[Opening Exercise materials section]

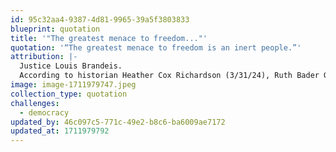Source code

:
 ```yaml
---
id: 95c32aa4-9387-4d81-9965-39a5f3803833
blueprint: quotation
title: '"The greatest menace to freedom..."'
quotation: '“The greatest menace to freedom is an inert people.”'
attribution: |-
  Justice Louis Brandeis. 
  According to historian Heather Cox Richardson (3/31/24), Ruth Bader Ginsburg often quoted Justice Brandeis’s famous line, saying she advised people to “fight for the things you care about, but do it in a way that will lead others to join you.”
image: image-1711979747.jpeg
collection_type: quotation
challenges:
  - democracy
updated_by: 46c097c5-771c-49e2-b8c6-ba6009ae7172
updated_at: 1711979792
---
```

[Closing Exercise materials section]

*Assignment*. Search the records above for the string "people". Report each line that has it.

*Result*.
quotation: '“The greatest menace to freedom is an inert people.”'
  According to historian Heather Cox Richardson (3/31/24), Ruth Bader Ginsburg often quoted Justice Brandeis’s famous line, saying she advised people to “fight for the things you care about, but do it in a way that will lead others to join you.”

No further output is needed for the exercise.